Essa situação levanta duas questões importantes. Primeiro: por que as mulheres continuam arcando com uma quantidade desproporcional de tarefas domésticas e cuidados com os filhos, apesar dos ganhos econômicos e culturais? E, segundo, por que há uma deturpação unilateral generalizada entre casais de sexo diferentes sobre como o trabalho doméstico e de cuidado é distribuído entre os dois parceiros?
“Propomos uma análise da disparidade de gênero na percepção de recursos para tarefas domésticas, como a máquina de lavar louça para esvaziar, o chão para varrer e a bagunça para arrumar. Argumentamos que isso contribui não apenas para a distribuição desigual do trabalho doméstico, mas também para a frequente invisibilidade desse trabalho”, relatam os pesquisadores no estudo.

Visões diferentes
Baseado em uma pesquisa de domicílios nos Estados Unidos, os filósofos argumentam que as divisões desiguais do trabalho em casa — e a incapacidade dos homens de identificar as tarefas — são melhor explicadas por meio da noção psicológica de “pregnância” (affordance, em inglês).

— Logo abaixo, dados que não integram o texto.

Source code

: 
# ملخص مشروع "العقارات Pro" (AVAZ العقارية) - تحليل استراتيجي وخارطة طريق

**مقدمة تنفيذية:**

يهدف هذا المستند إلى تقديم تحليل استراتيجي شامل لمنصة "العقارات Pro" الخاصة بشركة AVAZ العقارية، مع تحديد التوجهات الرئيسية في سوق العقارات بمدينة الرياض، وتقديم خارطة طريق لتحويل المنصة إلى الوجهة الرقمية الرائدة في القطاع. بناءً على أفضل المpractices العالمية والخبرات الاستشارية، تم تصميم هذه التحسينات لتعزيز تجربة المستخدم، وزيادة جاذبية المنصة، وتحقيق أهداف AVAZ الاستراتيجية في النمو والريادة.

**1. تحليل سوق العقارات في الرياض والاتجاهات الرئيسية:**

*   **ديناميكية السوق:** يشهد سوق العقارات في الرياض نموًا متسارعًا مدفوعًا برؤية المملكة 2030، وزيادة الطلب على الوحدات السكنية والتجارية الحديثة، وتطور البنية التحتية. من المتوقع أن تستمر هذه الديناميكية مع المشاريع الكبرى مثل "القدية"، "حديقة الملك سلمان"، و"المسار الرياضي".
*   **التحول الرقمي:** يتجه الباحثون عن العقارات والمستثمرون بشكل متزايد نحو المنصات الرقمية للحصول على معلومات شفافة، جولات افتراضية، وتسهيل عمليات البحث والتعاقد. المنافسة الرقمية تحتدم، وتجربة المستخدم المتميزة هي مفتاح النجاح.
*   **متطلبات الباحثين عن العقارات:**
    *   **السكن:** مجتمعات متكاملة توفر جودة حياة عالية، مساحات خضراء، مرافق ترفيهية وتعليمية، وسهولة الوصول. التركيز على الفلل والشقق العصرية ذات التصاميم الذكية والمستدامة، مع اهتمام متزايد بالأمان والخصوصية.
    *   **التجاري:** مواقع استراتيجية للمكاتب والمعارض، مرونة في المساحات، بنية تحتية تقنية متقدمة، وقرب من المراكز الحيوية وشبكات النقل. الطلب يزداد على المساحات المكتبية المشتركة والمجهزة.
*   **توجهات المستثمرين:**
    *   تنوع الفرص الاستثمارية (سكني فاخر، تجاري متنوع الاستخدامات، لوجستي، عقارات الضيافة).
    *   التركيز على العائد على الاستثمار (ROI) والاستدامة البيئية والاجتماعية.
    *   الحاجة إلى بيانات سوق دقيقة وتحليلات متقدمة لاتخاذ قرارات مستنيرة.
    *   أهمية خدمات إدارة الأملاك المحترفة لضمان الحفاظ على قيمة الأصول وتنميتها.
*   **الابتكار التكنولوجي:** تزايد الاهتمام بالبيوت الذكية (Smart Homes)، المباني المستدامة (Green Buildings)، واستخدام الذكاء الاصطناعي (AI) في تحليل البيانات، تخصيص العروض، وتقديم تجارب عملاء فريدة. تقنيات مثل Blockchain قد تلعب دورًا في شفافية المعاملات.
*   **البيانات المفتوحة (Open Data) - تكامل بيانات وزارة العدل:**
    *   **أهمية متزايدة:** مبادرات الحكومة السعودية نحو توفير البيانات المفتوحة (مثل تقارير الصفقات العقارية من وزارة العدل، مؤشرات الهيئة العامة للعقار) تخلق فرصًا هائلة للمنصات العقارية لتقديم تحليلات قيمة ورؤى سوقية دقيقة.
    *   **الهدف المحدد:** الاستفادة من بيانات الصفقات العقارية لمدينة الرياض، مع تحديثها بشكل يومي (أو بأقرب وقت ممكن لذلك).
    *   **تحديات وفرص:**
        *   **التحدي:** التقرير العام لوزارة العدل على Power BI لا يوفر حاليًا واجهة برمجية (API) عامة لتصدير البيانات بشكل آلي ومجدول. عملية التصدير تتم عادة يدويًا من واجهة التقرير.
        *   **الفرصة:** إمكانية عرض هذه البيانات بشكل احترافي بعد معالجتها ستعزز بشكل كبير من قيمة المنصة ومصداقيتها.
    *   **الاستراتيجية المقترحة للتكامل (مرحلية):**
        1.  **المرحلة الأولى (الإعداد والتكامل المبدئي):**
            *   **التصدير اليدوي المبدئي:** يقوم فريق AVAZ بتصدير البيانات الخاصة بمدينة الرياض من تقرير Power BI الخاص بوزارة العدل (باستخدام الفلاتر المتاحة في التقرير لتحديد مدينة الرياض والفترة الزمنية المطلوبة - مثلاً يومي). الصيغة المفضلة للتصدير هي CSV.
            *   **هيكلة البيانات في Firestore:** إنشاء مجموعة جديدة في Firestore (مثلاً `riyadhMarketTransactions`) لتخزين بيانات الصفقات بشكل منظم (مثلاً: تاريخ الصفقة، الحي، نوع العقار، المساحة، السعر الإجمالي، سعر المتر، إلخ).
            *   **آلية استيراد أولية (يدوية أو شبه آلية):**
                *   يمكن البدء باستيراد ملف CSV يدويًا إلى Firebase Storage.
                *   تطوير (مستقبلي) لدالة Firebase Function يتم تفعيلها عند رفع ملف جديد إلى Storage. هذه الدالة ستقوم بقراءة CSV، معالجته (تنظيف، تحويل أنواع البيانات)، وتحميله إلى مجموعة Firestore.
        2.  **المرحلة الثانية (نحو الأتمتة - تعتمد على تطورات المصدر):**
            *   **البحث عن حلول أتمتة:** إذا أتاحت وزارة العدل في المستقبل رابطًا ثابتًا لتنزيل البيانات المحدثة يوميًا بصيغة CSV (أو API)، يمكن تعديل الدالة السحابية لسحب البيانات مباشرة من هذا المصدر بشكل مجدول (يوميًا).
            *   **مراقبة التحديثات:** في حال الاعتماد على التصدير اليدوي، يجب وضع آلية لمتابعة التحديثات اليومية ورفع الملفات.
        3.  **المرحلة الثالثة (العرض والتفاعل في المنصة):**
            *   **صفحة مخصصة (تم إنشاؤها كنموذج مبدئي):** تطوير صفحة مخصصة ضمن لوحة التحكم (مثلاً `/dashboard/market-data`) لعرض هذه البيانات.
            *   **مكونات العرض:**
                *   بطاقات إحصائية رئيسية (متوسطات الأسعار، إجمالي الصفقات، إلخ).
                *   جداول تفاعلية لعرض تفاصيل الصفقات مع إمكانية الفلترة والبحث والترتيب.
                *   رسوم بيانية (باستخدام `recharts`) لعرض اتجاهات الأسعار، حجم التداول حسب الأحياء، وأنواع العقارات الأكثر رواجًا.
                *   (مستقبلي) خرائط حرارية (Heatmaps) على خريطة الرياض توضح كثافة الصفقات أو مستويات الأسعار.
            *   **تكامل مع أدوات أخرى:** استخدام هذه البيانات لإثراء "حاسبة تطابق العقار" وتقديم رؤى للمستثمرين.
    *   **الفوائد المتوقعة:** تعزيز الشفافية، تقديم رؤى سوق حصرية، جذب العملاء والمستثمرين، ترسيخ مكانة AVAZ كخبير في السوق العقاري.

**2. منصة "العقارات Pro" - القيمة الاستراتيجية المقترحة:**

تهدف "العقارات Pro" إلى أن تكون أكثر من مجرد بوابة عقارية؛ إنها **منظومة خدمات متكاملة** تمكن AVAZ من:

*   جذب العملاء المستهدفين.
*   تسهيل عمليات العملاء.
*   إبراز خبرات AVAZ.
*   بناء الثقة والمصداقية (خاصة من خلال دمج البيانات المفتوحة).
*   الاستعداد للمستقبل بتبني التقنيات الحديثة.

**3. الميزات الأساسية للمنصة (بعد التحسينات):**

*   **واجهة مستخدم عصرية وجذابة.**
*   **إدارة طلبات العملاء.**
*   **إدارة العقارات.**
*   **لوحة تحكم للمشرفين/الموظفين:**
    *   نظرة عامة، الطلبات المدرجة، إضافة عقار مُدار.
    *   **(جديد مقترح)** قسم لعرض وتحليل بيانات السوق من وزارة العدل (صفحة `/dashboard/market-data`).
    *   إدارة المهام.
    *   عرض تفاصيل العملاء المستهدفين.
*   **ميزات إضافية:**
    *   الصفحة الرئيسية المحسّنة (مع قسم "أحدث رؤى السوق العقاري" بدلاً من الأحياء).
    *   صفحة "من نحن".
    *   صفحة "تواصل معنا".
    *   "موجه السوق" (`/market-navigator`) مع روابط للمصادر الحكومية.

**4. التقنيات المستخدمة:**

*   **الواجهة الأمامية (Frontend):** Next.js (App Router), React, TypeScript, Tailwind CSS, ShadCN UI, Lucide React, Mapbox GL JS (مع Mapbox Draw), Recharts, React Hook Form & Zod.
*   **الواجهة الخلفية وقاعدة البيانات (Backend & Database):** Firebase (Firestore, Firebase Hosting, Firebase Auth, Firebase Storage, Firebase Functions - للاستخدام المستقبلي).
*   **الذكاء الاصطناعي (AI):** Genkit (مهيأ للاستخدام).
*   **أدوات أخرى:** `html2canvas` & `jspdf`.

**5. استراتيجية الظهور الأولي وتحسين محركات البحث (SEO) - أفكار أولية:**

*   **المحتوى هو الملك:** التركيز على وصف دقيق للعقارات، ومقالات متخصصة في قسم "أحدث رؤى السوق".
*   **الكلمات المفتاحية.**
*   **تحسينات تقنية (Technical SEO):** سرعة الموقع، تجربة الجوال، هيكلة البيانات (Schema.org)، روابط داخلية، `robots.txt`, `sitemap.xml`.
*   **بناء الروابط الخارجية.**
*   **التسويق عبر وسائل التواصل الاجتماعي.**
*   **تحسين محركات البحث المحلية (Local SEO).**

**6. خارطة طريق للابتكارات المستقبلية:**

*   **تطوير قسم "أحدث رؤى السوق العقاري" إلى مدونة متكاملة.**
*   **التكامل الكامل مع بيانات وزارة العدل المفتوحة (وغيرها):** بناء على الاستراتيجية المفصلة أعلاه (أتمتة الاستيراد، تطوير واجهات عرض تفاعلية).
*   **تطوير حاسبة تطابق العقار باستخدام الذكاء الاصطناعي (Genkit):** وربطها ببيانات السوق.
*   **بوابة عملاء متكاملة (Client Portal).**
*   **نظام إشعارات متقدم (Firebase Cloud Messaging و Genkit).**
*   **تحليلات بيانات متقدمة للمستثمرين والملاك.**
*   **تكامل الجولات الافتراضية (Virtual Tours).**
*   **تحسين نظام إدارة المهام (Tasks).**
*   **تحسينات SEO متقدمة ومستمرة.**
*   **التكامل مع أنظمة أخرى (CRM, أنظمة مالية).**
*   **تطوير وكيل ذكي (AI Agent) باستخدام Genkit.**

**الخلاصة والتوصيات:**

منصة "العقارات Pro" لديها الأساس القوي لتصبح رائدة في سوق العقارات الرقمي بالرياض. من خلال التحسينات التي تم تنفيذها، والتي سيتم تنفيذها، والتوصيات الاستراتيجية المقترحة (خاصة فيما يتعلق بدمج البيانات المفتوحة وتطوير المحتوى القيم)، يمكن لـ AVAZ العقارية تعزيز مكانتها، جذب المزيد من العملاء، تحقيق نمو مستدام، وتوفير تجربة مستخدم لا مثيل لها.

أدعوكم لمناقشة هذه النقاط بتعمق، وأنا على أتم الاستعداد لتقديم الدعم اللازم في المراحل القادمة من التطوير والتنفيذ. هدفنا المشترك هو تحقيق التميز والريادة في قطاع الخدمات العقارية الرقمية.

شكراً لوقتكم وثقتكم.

A pregnância é a uma característica de um objeto que permite que, intuitivamente, nós consigamos perceber sua funcionalidade sem precisar de uma explicação prévia de como ele funciona ou o que precisa ser feito com ele.
“A neurociência mostrou que perceber a pregnância pode desencadear processos neurais que o preparam para a ação física. Isso pode variar de um leve desejo a uma compulsão avassaladora, mas geralmente é necessário esforço mental para não agir de acordo com uma pregnância”, explica Paulina Sliwa, professora de filosofia na Universidade de Viena, em comunicado.
Segundo os pesquisadores, existem diferenças na percepção de pregnância entre os indivíduos. Uma pessoa pode ver uma árvore como escalável e a outra não. Os objetos oferecem uma vasta gama de possibilidades e um espectro de sensibilidade em relação a eles.
Isso também acontece com as tarefas domésticas. Devido a cultura machista, é quase como se os homens fossem programados para não perceberem certas tarefas. Quando uma mulher entra na cozinha, é mais provável que ela perceba a pregnância para determinadas tarefas, como lavar a louça ou abastecer a geladeira.
Enquanto isso, um homem pode simplesmente observar pratos em uma pia ou uma geladeira meio vazia, mas sem experimentar o “puxão” mental correspondente. Com o tempo, essas pequenas diferenças se somam a disparidades significativas em quem faz o quê.

Disparidade
de gênero
Essa divisão baseada em gênero na percepção de objetos e tarefas pode ter várias causas profundas, dizem os filósofos. As pistas sociais encorajam ações em certos ambientes, e muitas vezes são ensinadas por adultos quando somos crianças. Nossos sistemas visuais são atualizados com base no que encontramos com mais frequência.
“As normas sociais moldam as possibilidades que percebemos, então seria surpreendente se as normas de gênero não fizessem o mesmo”, disse Tom McClelland, do Departamento de História e Filosofia da Ciência da Universidade de Cambridge
“Algumas habilidades são explicitamente marcadas pelo gênero, como limpeza ou higiene, e espera-se que as meninas façam mais tarefas domésticas do que os meninos. Isso treina suas maneiras de ver o ambiente doméstico, como ver um balcão como ‘a ser limpo’ “, completa o especialista. A sensibilidade das mulheres às possibilidades domésticas não deve ser equiparada a uma “afinidade natural” pelo trabalho doméstico.
Além do policiamento individual, os pesquisadores apontam a necessidade de esforços coletivos a nível de políticas públicas para a mudança dessas normas sociais. Como, por exemplo, a licença parental compartilhada, que dá aos pais a oportunidade de se tornarem mais sensíveis às possibilidades de tarefas de cuidado.
“Podemos mudar a forma como percebemos o mundo por meio de esforço consciente contínuo e cultivo de hábitos”, disse McClelland. “Os homens devem ser encorajados a resistir às normas de gênero, melhorando sua sensibilidade às possibilidades de tarefas domésticas.”